Half of Conservative Christians Now Believe Same-Sex Marriage Is Inevitable
Update (March 18): Last week, U.S. Sen. Rob Portman became the country's first Republican senator to formally announce his support for gay marriage.
Portman, a Christian whose college-aged son is gay, changed his former position on same-sex marriage and challenged his party's stance, the Religion News Service reported. Portman said, "The overriding message of love and compassion that I take from the Bible, and certainly the Golden Rule, and the fact that I believe we are all created by our maker, that has all influenced me in terms of my change on this issue."
Former Secretary of State Hillary Clinton, a Democrat, also spoke out in favor of same-sex marriage for the first time in a video posted online Monday.
In the Human Rights Campaign clip, Clinton said she believes America must uphold and protect the dignity of all its citizens, including lesbians and gays. "I support marriage for lesbian and gay couples," she said. "I support it personally and as a matter of policy and law."
The recent announcements from these two politicians, one right and one left, come days after new research revealed higher support for same-sex marriage.
A new report from LifeWay Research indicates that nearly six in 10 American adults believe that same-sex marriage is a civil rights issue like age, race, and gender–and nearly two-thirds believe same-sex marriage inevitably will become legal in the United States.
But the majority of respondents also said they support religious rights, including 63 percent supporting the right of pastors to refuse to officiate same-sex weddings.
Among respondents describing themselves as "born-again, evangelical, or fundamentalist" Christians, however, the percentages differed slightly: 50 percent said the legalization of same-sex marriage is inevitable (while 38 percent disagree). In addition, such Christians were more likely to agree when asked whether "pastors (74%), photographers (72%), and rental halls (57%) should be able to refuse same-sex involvement."
According to LifeWay Research president Ed Stetzer, most Americans support the right of "'individuals such as clergy or photographers to deny services for same-sex marriage. ... However, the level of agreement changes with scenarios that could be interpreted as more basic rights such as housing and employment.'"

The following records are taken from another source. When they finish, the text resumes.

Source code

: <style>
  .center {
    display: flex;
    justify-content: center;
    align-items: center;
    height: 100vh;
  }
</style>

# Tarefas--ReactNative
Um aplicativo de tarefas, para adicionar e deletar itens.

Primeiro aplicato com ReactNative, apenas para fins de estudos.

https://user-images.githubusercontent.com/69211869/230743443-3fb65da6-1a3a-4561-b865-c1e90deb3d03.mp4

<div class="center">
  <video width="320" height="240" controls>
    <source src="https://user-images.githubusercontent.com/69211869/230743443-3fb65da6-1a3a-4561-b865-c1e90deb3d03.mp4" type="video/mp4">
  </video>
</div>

Here's the breakdown for Americans in general:
63 percent agree and 27 percent disagree that pastors should be allowed to refuse to officiate same-sex weddings if they are made legal in their state;
58 percent agree and 33 percent disagree that photographers should be allowed to refuse to work same-sex weddings if they are made legal in their state;
40 percent agree and 52 percent disagree that rental halls should be allowed to refuse to rent out their facilities for same-sex weddings if they are made legal in their state;
27 percent agree and 67 percent disagree landlords should be allowed to refuse to rent housing to same-sex couples if same-sex marriage is made legal in their state;
14 percent agree and 82 percent disagree employers should be allowed to refuse employment to someone based on their sexual preference.
By comparison, 39 percent of conservative Christians agree landlords should be able to refuse same-sex involvement, and 19 percent say the same for employers.

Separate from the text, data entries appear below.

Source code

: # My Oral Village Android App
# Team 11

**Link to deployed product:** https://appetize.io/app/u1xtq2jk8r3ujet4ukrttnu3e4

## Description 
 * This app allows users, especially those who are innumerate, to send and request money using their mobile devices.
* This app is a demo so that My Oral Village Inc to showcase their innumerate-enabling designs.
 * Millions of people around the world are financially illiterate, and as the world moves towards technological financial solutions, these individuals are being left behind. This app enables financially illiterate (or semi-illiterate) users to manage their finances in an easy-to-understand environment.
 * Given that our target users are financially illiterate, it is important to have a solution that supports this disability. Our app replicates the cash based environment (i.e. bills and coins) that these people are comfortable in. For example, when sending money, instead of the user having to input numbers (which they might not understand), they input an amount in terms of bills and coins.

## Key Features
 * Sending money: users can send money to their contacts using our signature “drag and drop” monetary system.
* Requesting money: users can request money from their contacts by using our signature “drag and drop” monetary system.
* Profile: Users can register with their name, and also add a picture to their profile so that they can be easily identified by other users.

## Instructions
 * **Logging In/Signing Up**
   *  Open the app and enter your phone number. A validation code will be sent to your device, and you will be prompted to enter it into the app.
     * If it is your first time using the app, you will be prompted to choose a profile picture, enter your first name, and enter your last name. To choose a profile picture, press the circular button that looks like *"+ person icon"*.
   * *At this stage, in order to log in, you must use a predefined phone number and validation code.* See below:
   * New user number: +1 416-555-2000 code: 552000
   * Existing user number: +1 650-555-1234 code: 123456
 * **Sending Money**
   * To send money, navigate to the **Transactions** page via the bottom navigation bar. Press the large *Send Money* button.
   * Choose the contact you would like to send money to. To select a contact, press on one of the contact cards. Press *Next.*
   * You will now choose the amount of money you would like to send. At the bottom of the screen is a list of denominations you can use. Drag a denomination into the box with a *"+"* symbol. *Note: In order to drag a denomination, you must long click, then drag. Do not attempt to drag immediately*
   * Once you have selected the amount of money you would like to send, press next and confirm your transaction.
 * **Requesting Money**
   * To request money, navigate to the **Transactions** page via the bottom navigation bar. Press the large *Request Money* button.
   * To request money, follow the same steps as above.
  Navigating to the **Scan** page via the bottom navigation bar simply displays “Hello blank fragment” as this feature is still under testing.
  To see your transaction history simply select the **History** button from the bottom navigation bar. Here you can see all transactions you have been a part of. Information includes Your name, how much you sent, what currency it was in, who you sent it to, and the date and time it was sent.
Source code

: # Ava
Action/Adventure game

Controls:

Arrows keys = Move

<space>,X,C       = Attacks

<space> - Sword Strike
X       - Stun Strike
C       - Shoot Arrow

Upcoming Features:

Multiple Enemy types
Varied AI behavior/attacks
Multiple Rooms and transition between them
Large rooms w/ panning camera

CT previously has reported on same-sex marriage, noting in December the Supreme Court's decision to rule on the constitutionality of California's Proposition 8 and Defense of Marriage Act. In 2009, CT weighed in with an editorial saying the debate over same-sex marriage "shouldn't drive [Christians] to outrage or panic," and reported in 2011 and 2012 on the shifting 'marriage battleground' and political opinion among evangelicals.